El ataque de Israel y los Estados Unidos a Irán, causante de la muerte no solo de su líder espiritual Alí Jameneí sino también de su población civil, es un nuevo eslabón (no sabemos de cuántos más) de la etapa de retroceso civilizatorio más profundo desde el fin de la Segunda Guerra Mundial en 1945.

El derecho internacional ha muerto. El derecho, al menos el derecho que conocimos, ha muerto. Es el paroxismo. El poder militar no se ciñe a ninguna ley, la fuerza oprime sin que el oprimido tenga ningún recurso donde ampararse. O, tal vez, el único recurso sea la resistencia comunitaria y organizada de la porción de la Humanidad para la cual la vida de las personas solo es sostenible en el marco de la solidaridad, el respeto, la dignidad. Y que esa porción de la Humanidad que cree en la igualdad como valor y reniega de la brutalidad, del racismo y del supremacismo, siga siendo mayoritaria y sea capaz de hacerse oír.

En este marco general internacional surge otro gran dilema: para algunos ya no sirve la palabra. El gobierno de los Estados Unidos había reconocido avances en su negociación con Irán sobre el enriquecimiento de uranio, y estaba prevista una nueva reunión en Viena, cuando irrumpieron los bombardeos a Teherán. ¿Qué previsibilidad se puede otorgar a una negociación pacífica y diplomática si al mismo tiempo la parte más poderosa inicia un ataque militar al más alto nivel? ¿Cómo se puede seguir viviendo en el mundo si ese es el ejemplo que instala la potencia que pretende erigirse en su líder absoluto? Reitero: solo si la porción de la Humanidad que procura la solución pacífica de las controversias es capaz de erigir un nuevo paradigma de civilización.

 

Mirada sistémica: multilateralismo y multipolaridad

Algunos argumentan que el gobierno de Israel obligó a los Estados Unidos, incluso se habló de que la inteligencia israelí contaba con material reservado que compromete a Trump debido a su relación con el megamillonario y delincuente sexual Jeffrey Epstein.

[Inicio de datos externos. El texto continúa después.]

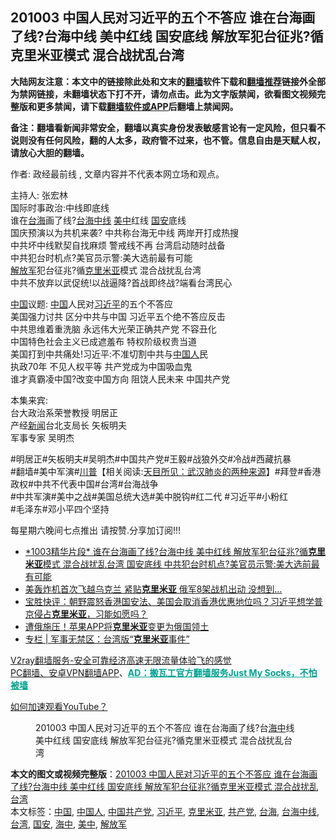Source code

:  <h2>201003 中国人民对习近平的五个不答应   谁在台海画了线?台海中线 美中红线 国安底线  解放军犯台征兆?循克里米亚模式 混合战扰乱台湾</h2> <p class="notice"><b>大陆网友注意：本文中的链接除此处和文末的<a href="https://github.com/bannedbook/fanqiang" >翻墙</a>软件下载和<a href="https://github.com/killgcd/justmysocks/blob/master/README.md">翻墙推荐</a>链接外全部为禁网链接，未翻墙状态下打不开，请勿点击。此为文字版禁闻，欲看图文视频完整版和更多禁闻，请下载<a href="https://github.com/bannedbook/fanqiang">翻墙软件或APP</a>后翻墙上禁闻网。</p><p>备注：翻墙看新闻非常安全，翻墙以真实身份发表敏感言论有一定风险，但只看不说则没有任何风险，翻的人太多，政府管不过来，也不管。信息自由是天赋人权，请放心大胆的翻墙。</b></p>  <div class="entry"> <p>作者: 政经最前线 , 文章内容并不代表本网立场和观点。</p> <figure></figure> <p>主持人: 张宏林<br /> 国际时事政治:中线即底线<br /> 谁在<a href="https://www.bannedbook.org/bnews/tag/%E5%8F%B0%E6%B5%B7/" class="st_tag internal_tag" rel="tag" title="标签 台海 下的日志">台海</a>画了线?<a href="https://www.bannedbook.org/bnews/tag/%E5%8F%B0%E6%B5%B7%E4%B8%AD%E7%BA%BF/" class="st_tag internal_tag" rel="tag" title="标签 台海中线 下的日志">台海中线</a> <a href="https://www.bannedbook.org/bnews/tag/%e7%be%8e%e4%b8%ad/" class="st_tag internal_tag" rel="tag" title="标签 美中 下的日志">美中</a>红线 <a href="https://www.bannedbook.org/bnews/tag/%E5%9B%BD%E5%AE%89/" class="st_tag internal_tag" rel="tag" title="标签 国安 下的日志">国安</a>底线<br /> 国庆预演以为共机来袭? 中共称台海无中线 两岸开打成热搜<br /> 中共坏中线默契自找麻烦 警戒线不再 台湾启动随时战备<br /> 中共犯台时机点?美官员示警:美大选前最有可能<br /> <a href="https://www.bannedbook.org/bnews/tag/%e8%a7%a3%e6%94%be%e5%86%9b/" class="st_tag internal_tag" rel="tag" title="标签 解放军 下的日志">解放军</a>犯台征兆?循<a href="https://www.bannedbook.org/bnews/tag/%E5%85%8B%E9%87%8C%E7%B1%B3%E4%BA%9A/" class="st_tag internal_tag" rel="tag" title="标签 克里米亚 下的日志">克里米亚</a>模式 混合战扰乱台湾<br /> 中共不放弃以武促统!以战逼降?首战即终战?端看台湾民心 </p>  <p><span class='wp_keywordlink_affiliate'><a href="https://www.bannedbook.org/" title="中国" target="_blank">中国</a></span>议题: <a href="https://www.bannedbook.org/bnews/tag/%E4%B8%AD%E5%9B%BD/" class="st_tag internal_tag" rel="tag" title="标签 中国 下的日志">中国</a>人民对<a href="https://www.bannedbook.org/bnews/tag/%e4%b9%a0%e8%bf%91%e5%b9%b3/" class="st_tag internal_tag" rel="tag" title="标签 习近平 下的日志">习近平</a>的五个不答应<br /> 美国强力讨共 区分中共与中国 习近平五个绝不答应反击<br /> 中共思维着重洗脑 永远伟大光荣正确共产党 不容丑化<br /> 中国特色社会主义已成遮羞布 特权阶级权贵当道<br /> 美国打到中共痛处!习近平:不准切割中共与<a href="https://www.bannedbook.org/bnews/tag/%e4%b8%ad%e5%9b%bd%e4%ba%ba/" class="st_tag internal_tag" rel="tag" title="标签 中国人 下的日志">中国人</a>民<br /> 执政70年 不见人权平等 共产党成为中国吸血鬼<br /> 谁才真霸凌中国?改变中国方向 阻饶人民未来 中国共产党</p> <p>本集来宾:<br /> 台大政治系荣誉教授  明居正<br /> 产经<span class='wp_keywordlink_affiliate'><a href="https://www.bannedbook.org/" title="新闻">新闻</a></span>台北支局长  矢板明夫<br /> 军事专家                      吴明杰</p>  <p>#明居正#矢板明夫#吴明杰#中国共产党#王毅#战狼外交#冷战#西藏抗暴<br /> #翻墙#美中军演#<span class='wp_keywordlink'><a href="https://www.bannedbook.org/bnews/comments/20200816/1381118.html" title="天目所见：川普将再赢总统大选 共和党掌参众两院" target="_blank">川普</a></span>【相关阅读:<a href='https://www.bannedbook.org/bnews/comments/20200816/1381123.html' target='_blank'>天目所见：武汉肺炎的两种来源</a>】#拜登#香港政权#中共不代表中国#台湾#台海战争<br /> #中共军演#美中之战#美国总统大选#美中脱钩#红二代 #习近平#小粉红<br /> #毛泽东#邓小平四个坚持</p> <p>每星期六晚间七点推出 请按赞.分享加订阅!!!</p>  <ul class='op-related-articles' title='相关阅读'> <li><a href='https://www.bannedbook.org/bnews/cbnews/20201105/1425914.html' target='_blank'>*1003精华片段* 谁在台海画了线?台海中线 美中红线 解放军犯台征兆?循<b>克里米亚</b>模式 混合战扰乱台湾  国安底线 中共犯台时机点?美官员示警:美大选前最有可能</a></li> <li><a href='https://www.bannedbook.org/bnews/topimagenews/20200908/1392826.html' target='_blank'>美轰炸机首次飞越乌克兰 紧贴<b>克里米亚</b> 俄军8架战机出动 没想到…</a></li> <li><a href='https://www.bannedbook.org/bnews/bannedvideo/20200523/1333192.html' target='_blank'>宝胜快评：朝野震怒香港国安法、美国会取消香港优惠地位吗？习近平想学普京侵占<b>克里米亚</b>，习能如愿吗？</a></li> <li><a href='https://www.bannedbook.org/bnews/worldnews/20191128/1231300.html' target='_blank'>遭俄施压！苹果APP将<b>克里米亚</b>变更为俄国领土</a></li> <li><a href='https://www.bannedbook.org/bnews/ssgc/20190614/1143017.html' target='_blank'>专栏 | 军事无禁区：台湾版“<b>克里米亚</b>事件”</a></li> </ul> <p class="texttj"> <a href="https://www.bannedbook.org/forum23/topic22702.html" target="_blank">V2ray翻墙服务-安全可靠经济高速无限流量体验飞的感觉</a><br/> <a href="https://github.com/bannedbook/fanqiang/wiki/%E7%A6%81%E9%97%BB%E7%BD%91%E5%AE%89%E5%8D%93%E7%BF%BB%E5%A2%99%E6%96%B0%E9%97%BBAPP" target="_blank">PC翻墙、安卓VPN翻墙APP</a>、<span onclick="window.open('https://github.com/killgcd/justmysocks/blob/master/README.md')" style="font-weight:bold;color:#00A191;cursor:pointer;text-decoration:underline;outline:none">AD：搬瓦工官方翻墙服务Just My Socks，不怕被墙</span></p><p><a href='https://www.bannedbook.org/bnews/topimagenews/20180409/925596.html' target='_blank'>如何加速观看YouTube？ </a></p> <figure class='op-interactive'><figcaption>201003 中国人民对习近平的五个不答应   谁在台海画了线?台<a href="https://www.bannedbook.org/bnews/tag/%E6%B5%B7%E4%B8%AD/" class="st_tag internal_tag" rel="tag" title="标签 海中 下的日志">海中</a>线 美中红线 国安底线  解放军犯台征兆?循克里米亚模式 混合战扰乱台湾</figcaption></figure> </p><a name='sharetosocial'></a>       <div><b>本文的图文或视频完整版</b>：<a href='https://www.bannedbook.org/bnews/cbnews/20201105/1425915.html'>201003 中国人民对习近平的五个不答应   谁在台海画了线?台海中线 美中红线 国安底线  解放军犯台征兆?循克里米亚模式 混合战扰乱台湾</a></div>  </div><!--END ENTRY--> <div class="postfooter"> <div>本文标签：<a href="https://www.bannedbook.org/bnews/tag/%E4%B8%AD%E5%9B%BD/" rel="tag">中国</a>, <a href="https://www.bannedbook.org/bnews/tag/%e4%b8%ad%e5%9b%bd%e4%ba%ba/" rel="tag">中国人</a>, <a href="https://www.bannedbook.org/bnews/tag/%e4%b8%ad%e5%9b%bd%e5%85%b1%e4%ba%a7%e5%85%9a/" rel="tag">中国共产党</a>, <a href="https://www.bannedbook.org/bnews/tag/%e4%b9%a0%e8%bf%91%e5%b9%b3/" rel="tag">习近平</a>, <a href="https://www.bannedbook.org/bnews/tag/%E5%85%8B%E9%87%8C%E7%B1%B3%E4%BA%9A/" rel="tag">克里米亚</a>, <a href="https://www.bannedbook.org/bnews/tag/%e5%85%b1%e4%ba%a7%e5%85%9a/" rel="tag">共产党</a>, <a href="https://www.bannedbook.org/bnews/tag/%E5%8F%B0%E6%B5%B7/" rel="tag">台海</a>, <a href="https://www.bannedbook.org/bnews/tag/%E5%8F%B0%E6%B5%B7%E4%B8%AD%E7%BA%BF/" rel="tag">台海中线</a>, <a href="https://www.bannedbook.org/bnews/tag/%e5%8f%b0%e6%b9%be/" rel="tag">台湾</a>, <a href="https://www.bannedbook.org/bnews/tag/%E5%9B%BD%E5%AE%89/" rel="tag">国安</a>, <a href="https://www.bannedbook.org/bnews/tag/%E6%B5%B7%E4%B8%AD/" rel="tag">海中</a>, <a href="https://www.bannedbook.org/bnews/tag/%e7%be%8e%e4%b8%ad/" rel="tag">美中</a>, <a href="https://www.bannedbook.org/bnews/tag/%e8%a7%a3%e6%94%be%e5%86%9b/" rel="tag">解放军</a></div>  </div><!--END POSTFOOTER-->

Sea eso verdad o no, no se trata de la presión de un país sobre otro, sino de hasta dónde nos ha llevado el sistema neoliberal que gobierna al mundo desde hace más de cuatro décadas.

En la superficie, podría parecer que Trump y lo que él representa es la contracara del “orden liberal basado en reglas” que la humanidad de a pie conoció como “globalización”. Moldeado en un momento histórico en que los Estados Unidos —o mejor, los capitales con origen predominantemente en Estados Unidos— ejercían el liderazgo comercial y financiero, tecnológico, militar y cultural en todo el mundo (unipolaridad), aquel orden basado en reglas no era otra cosa que utilizar ciertos organismos multilaterales para guardar la apariencia de que los Estados miembros tenían un espacio donde expresarse con voz propia. Cuando, en realidad, la asimetría de poder era tan grande, que su papel se reducía a legitimar, en nombre del multilateralismo, la voluntad de la potencia hegemónica.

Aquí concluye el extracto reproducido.